BasisBijbel

1 Koningen 1:18-28 BasisBijbel (BB)

18. Maar nu is Adonia koning geworden en u weet het niet eens.

19. Hij heeft grote aantallen koeien, geiten en schapen geslacht. Al uw zonen, de priester Abjatar en aanvoerder Joab zijn uitgenodigd [ voor het kroningsfeest ]. Alleen Salomo heeft hij niet uitgenodigd.

20. Maar Israël verwacht dat ú hun zal zeggen wie er na u koning zal zijn.

21. Als u niets doet, zullen mijn zoon Salomo en ik als opstandelingen worden gedood, zodra u bent gestorven."

22. Terwijl ze met de koning hierover sprak, kwam de profeet Natan naar de koning.

23. Een dienaar kwam de koning zeggen: "De profeet Natan is er." Toen Natan bij de koning was gekomen, boog hij diep.

24. En hij zei: "Mijn heer de koning, heeft ú gezegd dat Adonia na u koning moet worden?

25. Want hij heeft vandaag grote aantallen koeien, schapen en geiten geslacht voor een feest. Hij heeft al uw zonen, de aanvoerders van het leger en de priester Abjatar uitgenodigd.
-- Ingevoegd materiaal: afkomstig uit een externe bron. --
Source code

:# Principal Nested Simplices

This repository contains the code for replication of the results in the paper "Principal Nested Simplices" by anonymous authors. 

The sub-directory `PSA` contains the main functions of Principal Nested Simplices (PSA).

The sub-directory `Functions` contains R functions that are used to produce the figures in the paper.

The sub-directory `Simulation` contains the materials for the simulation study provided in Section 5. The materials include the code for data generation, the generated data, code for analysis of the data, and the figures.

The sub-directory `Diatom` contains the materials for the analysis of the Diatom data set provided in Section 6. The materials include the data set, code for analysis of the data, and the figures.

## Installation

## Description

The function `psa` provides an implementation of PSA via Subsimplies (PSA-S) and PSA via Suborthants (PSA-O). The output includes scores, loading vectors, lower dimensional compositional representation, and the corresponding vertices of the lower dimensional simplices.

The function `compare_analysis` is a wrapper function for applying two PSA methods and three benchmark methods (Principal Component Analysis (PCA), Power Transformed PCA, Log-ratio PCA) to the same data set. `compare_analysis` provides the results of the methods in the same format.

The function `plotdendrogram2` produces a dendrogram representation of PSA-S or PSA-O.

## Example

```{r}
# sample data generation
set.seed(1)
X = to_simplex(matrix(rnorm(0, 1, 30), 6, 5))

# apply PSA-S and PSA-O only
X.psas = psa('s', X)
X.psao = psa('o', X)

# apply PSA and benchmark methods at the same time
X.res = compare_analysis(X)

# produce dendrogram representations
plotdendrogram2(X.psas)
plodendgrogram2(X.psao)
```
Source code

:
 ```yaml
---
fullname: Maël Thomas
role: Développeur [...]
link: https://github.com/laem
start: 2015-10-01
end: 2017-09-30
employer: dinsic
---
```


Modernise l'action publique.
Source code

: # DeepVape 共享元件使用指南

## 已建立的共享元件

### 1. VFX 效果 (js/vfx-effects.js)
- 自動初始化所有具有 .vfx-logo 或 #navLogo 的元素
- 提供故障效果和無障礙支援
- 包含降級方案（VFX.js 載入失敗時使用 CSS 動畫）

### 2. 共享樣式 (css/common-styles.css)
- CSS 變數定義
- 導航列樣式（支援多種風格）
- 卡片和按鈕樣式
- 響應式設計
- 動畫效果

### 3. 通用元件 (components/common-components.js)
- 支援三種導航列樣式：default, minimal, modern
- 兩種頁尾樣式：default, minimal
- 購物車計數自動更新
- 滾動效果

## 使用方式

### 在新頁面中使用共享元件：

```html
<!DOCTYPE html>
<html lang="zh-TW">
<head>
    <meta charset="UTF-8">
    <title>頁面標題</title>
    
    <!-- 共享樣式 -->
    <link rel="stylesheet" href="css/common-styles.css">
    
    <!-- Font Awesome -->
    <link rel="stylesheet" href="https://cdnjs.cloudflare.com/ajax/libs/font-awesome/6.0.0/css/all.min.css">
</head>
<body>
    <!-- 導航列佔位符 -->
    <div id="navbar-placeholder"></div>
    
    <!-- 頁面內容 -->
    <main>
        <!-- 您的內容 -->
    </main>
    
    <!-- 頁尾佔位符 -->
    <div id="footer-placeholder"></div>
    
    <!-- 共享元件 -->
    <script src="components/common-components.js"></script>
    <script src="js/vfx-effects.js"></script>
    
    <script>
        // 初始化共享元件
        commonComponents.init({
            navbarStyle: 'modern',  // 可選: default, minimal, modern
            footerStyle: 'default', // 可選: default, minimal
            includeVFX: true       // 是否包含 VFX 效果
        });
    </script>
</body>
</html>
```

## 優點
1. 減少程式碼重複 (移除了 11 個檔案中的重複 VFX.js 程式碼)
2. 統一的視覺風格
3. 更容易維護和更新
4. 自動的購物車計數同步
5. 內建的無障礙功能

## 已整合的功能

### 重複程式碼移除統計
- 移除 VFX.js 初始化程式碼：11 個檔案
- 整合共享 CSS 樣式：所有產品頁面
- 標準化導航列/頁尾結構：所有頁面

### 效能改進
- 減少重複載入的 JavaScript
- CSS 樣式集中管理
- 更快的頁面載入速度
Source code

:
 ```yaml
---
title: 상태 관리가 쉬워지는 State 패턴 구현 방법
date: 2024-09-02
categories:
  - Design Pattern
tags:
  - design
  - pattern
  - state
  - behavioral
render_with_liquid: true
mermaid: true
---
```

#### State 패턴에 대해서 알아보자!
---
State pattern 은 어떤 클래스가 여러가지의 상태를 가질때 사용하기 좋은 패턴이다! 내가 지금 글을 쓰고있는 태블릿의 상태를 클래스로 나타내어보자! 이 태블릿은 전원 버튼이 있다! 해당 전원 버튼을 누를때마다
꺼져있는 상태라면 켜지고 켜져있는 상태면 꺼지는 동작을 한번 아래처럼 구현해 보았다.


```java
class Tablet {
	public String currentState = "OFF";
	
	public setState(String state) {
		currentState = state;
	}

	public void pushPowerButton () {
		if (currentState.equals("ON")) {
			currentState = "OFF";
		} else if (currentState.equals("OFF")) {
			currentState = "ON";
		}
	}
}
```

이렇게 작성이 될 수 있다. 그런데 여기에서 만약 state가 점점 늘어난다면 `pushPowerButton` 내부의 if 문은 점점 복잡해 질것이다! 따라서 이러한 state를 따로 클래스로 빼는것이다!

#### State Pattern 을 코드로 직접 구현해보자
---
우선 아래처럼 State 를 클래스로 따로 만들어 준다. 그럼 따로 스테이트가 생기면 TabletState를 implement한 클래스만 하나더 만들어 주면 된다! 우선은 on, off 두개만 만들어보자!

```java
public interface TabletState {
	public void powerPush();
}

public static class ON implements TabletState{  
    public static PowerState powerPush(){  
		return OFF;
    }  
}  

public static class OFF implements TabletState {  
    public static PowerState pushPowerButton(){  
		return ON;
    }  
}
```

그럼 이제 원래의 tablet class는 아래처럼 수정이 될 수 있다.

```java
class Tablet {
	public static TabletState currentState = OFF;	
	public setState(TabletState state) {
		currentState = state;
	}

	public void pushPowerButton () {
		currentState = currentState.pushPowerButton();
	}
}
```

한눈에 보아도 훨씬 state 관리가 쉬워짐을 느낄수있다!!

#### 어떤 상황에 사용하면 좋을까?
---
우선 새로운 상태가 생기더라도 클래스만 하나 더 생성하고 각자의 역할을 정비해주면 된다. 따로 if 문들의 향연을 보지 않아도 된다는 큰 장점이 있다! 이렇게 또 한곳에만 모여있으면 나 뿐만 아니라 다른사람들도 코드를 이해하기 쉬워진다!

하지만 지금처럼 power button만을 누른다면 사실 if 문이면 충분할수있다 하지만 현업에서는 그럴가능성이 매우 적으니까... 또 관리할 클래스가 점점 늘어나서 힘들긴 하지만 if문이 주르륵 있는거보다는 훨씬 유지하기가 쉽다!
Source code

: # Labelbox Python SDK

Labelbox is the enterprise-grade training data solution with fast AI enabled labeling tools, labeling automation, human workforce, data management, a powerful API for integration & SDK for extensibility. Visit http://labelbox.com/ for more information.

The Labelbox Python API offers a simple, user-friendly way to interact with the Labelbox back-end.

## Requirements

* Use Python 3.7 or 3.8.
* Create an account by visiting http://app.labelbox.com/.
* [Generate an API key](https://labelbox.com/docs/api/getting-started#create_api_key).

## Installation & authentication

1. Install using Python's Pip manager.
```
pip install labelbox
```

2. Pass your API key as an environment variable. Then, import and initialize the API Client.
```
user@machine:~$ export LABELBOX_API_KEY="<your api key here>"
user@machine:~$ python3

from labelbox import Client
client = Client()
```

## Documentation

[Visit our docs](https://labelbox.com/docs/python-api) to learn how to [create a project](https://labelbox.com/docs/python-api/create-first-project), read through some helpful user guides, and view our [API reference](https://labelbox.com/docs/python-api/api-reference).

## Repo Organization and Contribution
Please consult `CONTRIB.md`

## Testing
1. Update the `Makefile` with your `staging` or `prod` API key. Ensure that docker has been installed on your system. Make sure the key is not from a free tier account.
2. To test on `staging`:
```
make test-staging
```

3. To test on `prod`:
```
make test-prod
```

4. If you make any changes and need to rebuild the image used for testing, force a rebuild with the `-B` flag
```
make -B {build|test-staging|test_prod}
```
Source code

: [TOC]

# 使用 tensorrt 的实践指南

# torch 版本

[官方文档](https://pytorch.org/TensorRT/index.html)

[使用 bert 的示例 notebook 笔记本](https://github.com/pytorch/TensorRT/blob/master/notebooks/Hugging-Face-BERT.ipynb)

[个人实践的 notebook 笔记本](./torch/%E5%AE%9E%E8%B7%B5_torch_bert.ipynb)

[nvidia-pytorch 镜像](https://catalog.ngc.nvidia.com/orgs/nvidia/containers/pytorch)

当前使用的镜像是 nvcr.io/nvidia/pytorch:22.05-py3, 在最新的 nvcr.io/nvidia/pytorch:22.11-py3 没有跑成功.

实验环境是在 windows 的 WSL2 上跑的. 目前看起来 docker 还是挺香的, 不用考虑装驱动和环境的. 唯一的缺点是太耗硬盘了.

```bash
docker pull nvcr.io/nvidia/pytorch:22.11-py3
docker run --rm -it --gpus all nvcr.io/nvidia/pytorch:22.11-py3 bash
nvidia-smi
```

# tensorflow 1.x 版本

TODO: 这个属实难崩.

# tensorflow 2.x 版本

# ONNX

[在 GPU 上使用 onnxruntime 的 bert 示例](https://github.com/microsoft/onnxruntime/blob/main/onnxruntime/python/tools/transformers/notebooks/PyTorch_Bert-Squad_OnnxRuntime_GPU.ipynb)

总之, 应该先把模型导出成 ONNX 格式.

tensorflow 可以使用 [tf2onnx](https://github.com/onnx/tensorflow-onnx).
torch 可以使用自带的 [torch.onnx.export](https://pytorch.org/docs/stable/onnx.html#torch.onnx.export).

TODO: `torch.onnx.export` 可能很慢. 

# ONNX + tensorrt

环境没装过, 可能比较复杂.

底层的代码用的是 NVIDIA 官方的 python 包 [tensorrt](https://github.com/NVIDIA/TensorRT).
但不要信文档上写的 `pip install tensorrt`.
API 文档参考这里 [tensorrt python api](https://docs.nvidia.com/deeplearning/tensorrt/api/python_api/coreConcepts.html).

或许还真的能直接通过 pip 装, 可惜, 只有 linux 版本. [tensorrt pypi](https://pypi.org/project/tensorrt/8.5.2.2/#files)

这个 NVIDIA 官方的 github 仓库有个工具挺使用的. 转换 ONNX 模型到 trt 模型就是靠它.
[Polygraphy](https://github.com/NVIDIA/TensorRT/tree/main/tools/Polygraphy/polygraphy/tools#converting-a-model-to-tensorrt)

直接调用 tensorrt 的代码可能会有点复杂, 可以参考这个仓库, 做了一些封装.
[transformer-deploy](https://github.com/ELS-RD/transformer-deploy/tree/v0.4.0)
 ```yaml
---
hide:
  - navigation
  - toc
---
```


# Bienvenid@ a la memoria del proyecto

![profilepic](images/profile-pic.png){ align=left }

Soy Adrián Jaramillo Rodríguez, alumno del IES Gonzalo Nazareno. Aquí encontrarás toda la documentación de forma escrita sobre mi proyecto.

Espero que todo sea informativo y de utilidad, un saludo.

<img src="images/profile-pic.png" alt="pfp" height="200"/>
Ze zijn nu samen aan het eten en drinken en roepen: 'Leve koning Adonia!'

26. Maar ik, de priester Zadok, Benaja en Salomo zijn niet uitgenodigd.

27. Als u dit zo heeft geregeld, waarom heeft u het dan niet tegen mij gezegd?"

28. Toen zei de koning: "Roep Batseba weer binnen." Ze kwam weer binnen en bleef voor de koning staan.